The main findings of the exploratory analysis were:

  • Capacity was the most informative feature in the dataset.
  • Geographic location was useful, but not strong enough on its own.
  • There was no single feature that perfectly separated PWR and BWR reactors.
  • The classification task seems to depend on a combination of several features together, not on one perfect variable.

Decisions Made During the Analysis

Several important decisions were made during the project:

  • I decided to focus only on PWR and BWR reactors.
  • I removed rows with missing values in important columns.
  • I removed rows with missing coordinates because location was relevant to the research question.
  • I filled missing values in Capacity using the median.
  • I checked skewness in Capacity, but did not apply transformation because the skewness was moderate and not extreme.
  • I compared several models before selecting the final one.

Modeling

The target variable was:

  • ReactorType
    • 0 = BWR
    • 1 = PWR

The main engineered and selected features included:

Numeric features

  • Capacity
  • Latitude
  • Longitude
  • AbsLatitude
  • ConstructionYear
  • OperationalYear
  • YearsToOperation
  • ReactorAge

got to say that at first i used only capacity and the cordinates.

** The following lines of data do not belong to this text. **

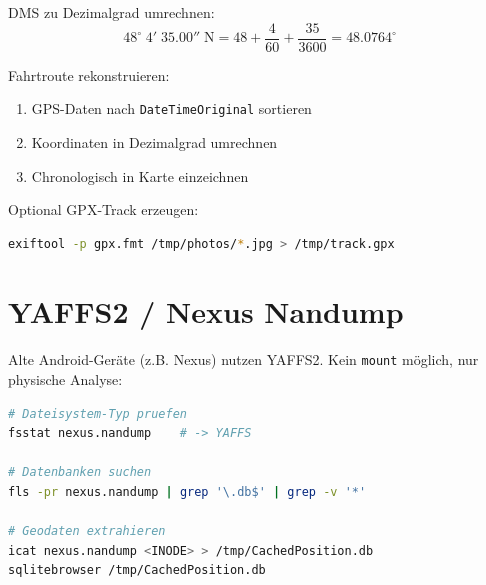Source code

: DMS zu Dezimalgrad umrechnen:
$$48^\circ\;4'\;35.00''\;\text{N} = 48 + \frac{4}{60} + \frac{35}{3600} = 48.0764^\circ$$

Fahrtroute rekonstruieren:
\begin{enumerate}
	\item GPS-Daten nach \texttt{DateTimeOriginal} sortieren
	\item Koordinaten in Dezimalgrad umrechnen
	\item Chronologisch in Karte einzeichnen
\end{enumerate}

Optional GPX-Track erzeugen:

\begin{lstlisting}[language=bash]
exiftool -p gpx.fmt /tmp/photos/*.jpg > /tmp/track.gpx
\end{lstlisting}

\section{YAFFS2 / Nexus Nandump}

Alte Android-Geräte (z.B. Nexus) nutzen YAFFS2.
Kein \texttt{mount} möglich, nur physische Analyse:

\begin{lstlisting}[language=bash]
# Dateisystem-Typ pruefen
fsstat nexus.nandump    # -> YAFFS

# Datenbanken suchen
fls -pr nexus.nandump | grep '\.db$' | grep -v '*'

# Geodaten extrahieren
icat nexus.nandump <INODE> > /tmp/CachedPosition.db
sqlitebrowser /tmp/CachedPosition.db
\end{lstlisting}
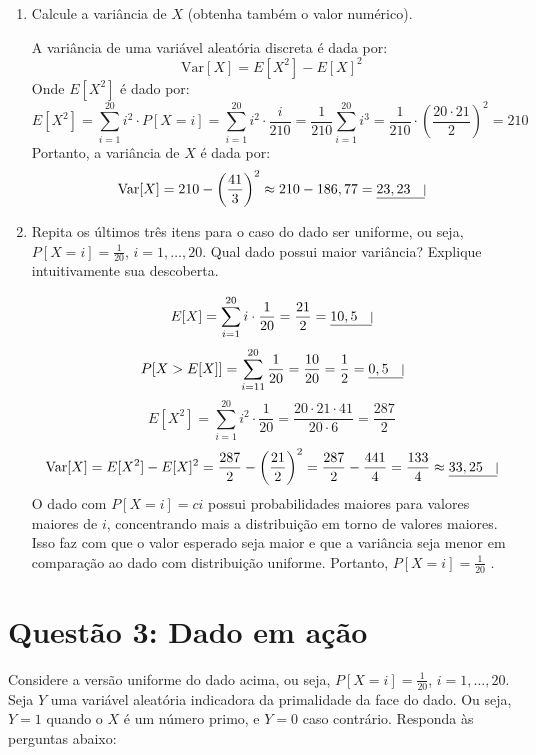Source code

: \documentclass[12 pt]{article}
\begin{document}
\begin{enumerate}
\begin{tcolorbox}[colframe=black, title=Resposta:]
    \end{tcolorbox}
    \item Calcule a variância de $X$ (obtenha também o valor numérico).
    \begin{tcolorbox}[colframe=black, title=Resposta:]
        A variância de uma variável aleatória discreta é dada por:
        $$\text{Var}[X] = E[X^2] - E[X]^2$$
        Onde $E[X^2]$ é dado por:
        $$E[X^2] = \sum_{i=1}^{20} i^2 \cdot P [X = i] = \sum_{i=1}^{20} i^2 \cdot \frac{i}{210} = \frac{1}{210} \sum_{i=1}^{20} i^3 = \frac{1}{210} \cdot \left(\frac{20 \cdot 21}{2}\right)^2 = 210$$
        Portanto, a variância de $X$ é dada por:
        $$\text{Var}[X] = 210 - \left(\frac{41}{3}\right)^2 \approx 210 - 186,77 = \underline{23,23 \quad \vline}$$
    \end{tcolorbox}
    \item Repita os últimos três itens para o caso do dado ser uniforme, ou seja, $P [X = i] = \frac{1}{20}$, $i = 1, \dots, 20$. Qual dado possui maior variância? Explique intuitivamente sua descoberta.
    \begin{tcolorbox}[colframe=black, title=Resposta:]
        $$E[X] = \sum_{i=1}^{20} i \cdot \frac{1}{20} = \frac{21}{2} = \underline{10,5 \quad \vline}$$
        $$P [X > E[X]] = \sum_{i=11}^{20} \frac{1}{20} = \frac{10}{20} = \frac{1}{2} = \underline{0,5 \quad \vline}$$
        $$E[X^2] = \sum_{i=1}^{20} i^2 \cdot \frac{1}{20} = \frac{20 \cdot 21 \cdot 41}{20 \cdot 6} = \frac{287}{2}$$
        $$\text{Var}[X] = E[X^2] - E[X]^2 = \frac{287}{2} - \left(\frac{21}{2}\right)^2 = \frac{287}{2} - \frac{441}{4} = \frac{133}{4} \approx \underline{33,25 \quad \vline}$$
        O dado com $P[X = i] = ci$ possui probabilidades maiores para valores maiores de $i$, concentrando mais a distribuição em torno de valores maiores. Isso faz com que o valor esperado seja maior e que a variância seja menor em comparação ao dado com distribuição uniforme. Portanto,  $P[X = i] = \frac{1}{20}$ .
    \end{tcolorbox}
\end{enumerate}

\section*{Questão 3: Dado em ação}
Considere a versão uniforme do dado acima, ou seja, $P [X = i] = \frac{1}{20}$, $i = 1, \dots, 20$. Seja $Y$ uma variável
aleatória indicadora da primalidade da face do dado. Ou seja, $Y = 1$ quando o $X$ é um número primo,
e $Y = 0$ caso contrário. Responda às perguntas abaixo:
\end{document}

after that i improved my model with the other features

Categorical features

  • Status
  • Country
  • CountryCode

The following models were tested:

  • Logistic Regression
  • Balanced Logistic Regression
  • Random Forest
  • Gradient Boosting

Model Results

The best model was Random Forest.

Best Model: Random Forest

  • Accuracy: 0.8957
  • Macro F1-score: 0.8467
  • BWR Recall: 0.7917
  • PWR Recall: 0.9231

Interpretation:
Random Forest performed better than the other models because it was able to capture more complex patterns in the data.
It also gave the best balance between overall performance and detection of both reactor types.

Limitations

This project has several limitations:

  • Some useful variables originally had missing values.
  • The dataset is imbalanced, with many more PWR reactors than BWR reactors.
  • Geographic coordinates alone do not clearly separate the two reactor types.
  • Some interesting geographic or political patterns may exist, but they would require further research beyond this dataset.

Final Conclusion

This project showed that it is possible to predict whether a nuclear reactor is PWR or BWR with good performance.

The exploratory analysis showed that Capacity is the strongest single feature, while geographic location and country also provide useful information.
However, no single feature perfectly separates the two classes.

Among all tested models, Random Forest gave the best results and was selected as the final model.